Experten raten von Pilz-Apps ab

16.09.2019
Der darf in den Korb, der da ist giftig? Ein digitaler Berater für die Pilzpirsch klingt praktisch. Das kann aber auch lebensgefährlich enden, warnt ein Toxikologe - und gibt Beispiele.
Wer sich nicht sicher ist, ob nur essbare Speisepilze im Körbchen gelandet sind, sollte sie von einem Pilzberater checken lassen. Foto: Klaus-Dietmar Gabbert
Wer sich nicht sicher ist, ob nur essbare Speisepilze im Körbchen gelandet sind, sollte sie von einem Pilzberater checken lassen. Foto: Klaus-Dietmar Gabbert

Frankfurt/Main (dpa/tmn) - Pilze schnell und einfach bestimmen zu können - damit locken diverse Apps. Doch Pilzsammler sollten sich nicht blind auf die Vorschläge der Programme verlassen, rät die Deutsche Gesellschaft für Mykologie (DGfM).

Es gäbe in Deutschland mehr als 6000 bekannte Großpilze, deren variables Aussehen keine App in allen Formen wiedergeben könne. Spätestens bei der Beurteilung, ob ein Vorschlag zutrifft oder nicht, seien schwerwiegende Irrtümer möglich. Deshalb empfiehlt die DGfM generell keine Apps zur Bestimmung.

Giftige Verwechslungen sind möglich

Zwar hätten die Apps oftmals mehr Bilder zu den jeweiligen Pilzen als ein Bestimmungsbuch. «Für das Auge eines unerfahrenen Pilzsammlers sieht etwa ein Perlpilz dem Pantherpilz zum Verwechseln ähnlich», sagt Prof. Siegmar Berndt vom Fachausschuss Pilzverwertung und Toxikologie. Eine Verwechslung sei aber gefährlich, da der Pantherpilz sehr toxisch ist.
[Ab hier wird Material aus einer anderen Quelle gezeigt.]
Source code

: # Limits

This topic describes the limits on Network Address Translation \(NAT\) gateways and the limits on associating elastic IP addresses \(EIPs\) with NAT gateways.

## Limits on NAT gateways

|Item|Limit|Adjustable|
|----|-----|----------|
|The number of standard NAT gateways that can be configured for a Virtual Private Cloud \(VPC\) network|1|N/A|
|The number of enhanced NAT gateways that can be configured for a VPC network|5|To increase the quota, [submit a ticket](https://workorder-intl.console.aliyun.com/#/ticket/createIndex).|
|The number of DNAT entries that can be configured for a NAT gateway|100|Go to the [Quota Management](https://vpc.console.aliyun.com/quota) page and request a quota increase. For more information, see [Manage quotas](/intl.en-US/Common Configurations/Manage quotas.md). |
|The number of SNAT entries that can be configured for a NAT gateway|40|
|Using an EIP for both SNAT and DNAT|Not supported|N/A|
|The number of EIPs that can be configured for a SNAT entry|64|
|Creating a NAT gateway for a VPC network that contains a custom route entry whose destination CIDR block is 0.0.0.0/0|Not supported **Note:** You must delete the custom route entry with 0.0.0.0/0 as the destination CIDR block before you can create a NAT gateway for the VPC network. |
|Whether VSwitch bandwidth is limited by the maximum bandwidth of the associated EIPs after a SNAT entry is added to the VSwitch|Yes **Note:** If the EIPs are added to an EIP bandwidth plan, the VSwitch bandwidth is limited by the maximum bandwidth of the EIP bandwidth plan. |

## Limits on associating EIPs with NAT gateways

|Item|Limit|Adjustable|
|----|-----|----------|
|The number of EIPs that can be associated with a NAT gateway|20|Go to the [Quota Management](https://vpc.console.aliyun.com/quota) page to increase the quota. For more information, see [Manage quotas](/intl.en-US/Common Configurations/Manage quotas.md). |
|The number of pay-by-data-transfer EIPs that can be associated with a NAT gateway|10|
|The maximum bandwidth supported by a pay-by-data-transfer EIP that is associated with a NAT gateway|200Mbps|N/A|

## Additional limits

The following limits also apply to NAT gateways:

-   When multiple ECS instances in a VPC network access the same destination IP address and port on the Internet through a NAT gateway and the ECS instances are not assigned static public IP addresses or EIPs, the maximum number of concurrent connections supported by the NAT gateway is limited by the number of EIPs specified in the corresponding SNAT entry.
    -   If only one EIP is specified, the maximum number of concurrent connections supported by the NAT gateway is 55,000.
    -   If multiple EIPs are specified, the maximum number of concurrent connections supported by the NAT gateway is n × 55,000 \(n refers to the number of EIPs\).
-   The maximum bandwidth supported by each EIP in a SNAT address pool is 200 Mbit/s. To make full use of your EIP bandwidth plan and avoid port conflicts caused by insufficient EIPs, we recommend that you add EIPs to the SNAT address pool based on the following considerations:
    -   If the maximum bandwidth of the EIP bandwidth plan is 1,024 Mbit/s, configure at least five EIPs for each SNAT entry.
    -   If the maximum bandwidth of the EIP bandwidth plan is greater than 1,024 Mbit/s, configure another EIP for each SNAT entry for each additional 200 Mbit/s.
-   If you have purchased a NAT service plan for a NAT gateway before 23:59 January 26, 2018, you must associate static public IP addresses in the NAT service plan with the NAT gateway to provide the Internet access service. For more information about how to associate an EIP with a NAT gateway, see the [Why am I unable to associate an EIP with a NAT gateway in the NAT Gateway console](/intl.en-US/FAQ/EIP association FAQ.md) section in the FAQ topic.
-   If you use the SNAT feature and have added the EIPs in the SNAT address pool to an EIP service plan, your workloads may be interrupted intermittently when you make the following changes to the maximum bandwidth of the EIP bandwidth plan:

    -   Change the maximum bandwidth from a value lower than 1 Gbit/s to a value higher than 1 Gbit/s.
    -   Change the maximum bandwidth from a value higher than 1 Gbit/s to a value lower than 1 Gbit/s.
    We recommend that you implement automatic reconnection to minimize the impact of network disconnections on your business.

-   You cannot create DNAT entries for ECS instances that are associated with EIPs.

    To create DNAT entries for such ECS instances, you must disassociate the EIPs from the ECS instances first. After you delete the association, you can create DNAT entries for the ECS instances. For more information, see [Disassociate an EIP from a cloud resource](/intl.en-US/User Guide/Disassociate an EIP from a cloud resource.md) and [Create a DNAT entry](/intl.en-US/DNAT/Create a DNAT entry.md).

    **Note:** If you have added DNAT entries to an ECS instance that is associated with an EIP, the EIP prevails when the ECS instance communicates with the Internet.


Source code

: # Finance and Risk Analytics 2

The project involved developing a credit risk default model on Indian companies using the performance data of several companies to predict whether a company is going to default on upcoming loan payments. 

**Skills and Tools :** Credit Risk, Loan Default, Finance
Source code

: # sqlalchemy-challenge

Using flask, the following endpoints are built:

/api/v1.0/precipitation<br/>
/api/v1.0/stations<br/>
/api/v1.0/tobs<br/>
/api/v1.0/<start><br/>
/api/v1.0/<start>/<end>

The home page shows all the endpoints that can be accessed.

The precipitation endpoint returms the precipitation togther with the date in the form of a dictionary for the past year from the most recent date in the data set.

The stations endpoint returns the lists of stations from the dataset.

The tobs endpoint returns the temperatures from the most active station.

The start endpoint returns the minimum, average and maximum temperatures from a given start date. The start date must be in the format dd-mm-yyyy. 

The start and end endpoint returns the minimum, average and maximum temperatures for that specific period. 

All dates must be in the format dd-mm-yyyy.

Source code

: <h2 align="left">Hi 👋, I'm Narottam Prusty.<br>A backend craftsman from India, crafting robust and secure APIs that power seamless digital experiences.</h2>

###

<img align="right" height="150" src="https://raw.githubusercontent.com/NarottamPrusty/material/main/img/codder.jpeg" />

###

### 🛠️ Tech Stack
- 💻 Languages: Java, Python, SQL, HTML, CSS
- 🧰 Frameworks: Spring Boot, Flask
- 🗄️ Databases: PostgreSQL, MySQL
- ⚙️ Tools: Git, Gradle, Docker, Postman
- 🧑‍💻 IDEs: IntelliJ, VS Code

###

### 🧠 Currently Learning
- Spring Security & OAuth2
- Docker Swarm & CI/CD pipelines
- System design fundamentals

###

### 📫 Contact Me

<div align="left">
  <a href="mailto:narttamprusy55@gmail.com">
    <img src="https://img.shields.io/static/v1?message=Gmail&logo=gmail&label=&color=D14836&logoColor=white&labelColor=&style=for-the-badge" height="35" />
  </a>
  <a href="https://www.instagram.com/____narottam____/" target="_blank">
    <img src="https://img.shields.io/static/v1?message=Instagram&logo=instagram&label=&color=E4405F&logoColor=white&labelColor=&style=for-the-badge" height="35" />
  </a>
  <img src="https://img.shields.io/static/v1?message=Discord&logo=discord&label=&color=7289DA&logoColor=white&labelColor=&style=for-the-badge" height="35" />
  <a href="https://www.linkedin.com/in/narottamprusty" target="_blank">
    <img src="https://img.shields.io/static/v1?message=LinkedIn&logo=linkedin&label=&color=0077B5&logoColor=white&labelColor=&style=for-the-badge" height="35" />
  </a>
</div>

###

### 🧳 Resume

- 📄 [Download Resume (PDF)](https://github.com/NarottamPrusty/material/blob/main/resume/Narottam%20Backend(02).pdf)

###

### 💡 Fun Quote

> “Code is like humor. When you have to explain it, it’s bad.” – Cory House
Auch der eher bräunliche Königsfliegenpilz sehe dem roten Fliegenpilz und dem Pantherpilz sehr ähnlich, sei aber sehr viel giftiger. Der Pilzexperte denkt auch an den Grünen Knollenblätterpilz. «Ist der noch ganz jung, ist er leicht mit einem Champignon zu verwechseln», erklärt Berndt. Ein Unterschied sei an den Lamellen erkennbar. Beim Champignon seien die selbst im Jugendstadium immer leicht rosa. Beim «bösen» Knollenblätterpilz bleiben sie in jedem Stadium immer weiß.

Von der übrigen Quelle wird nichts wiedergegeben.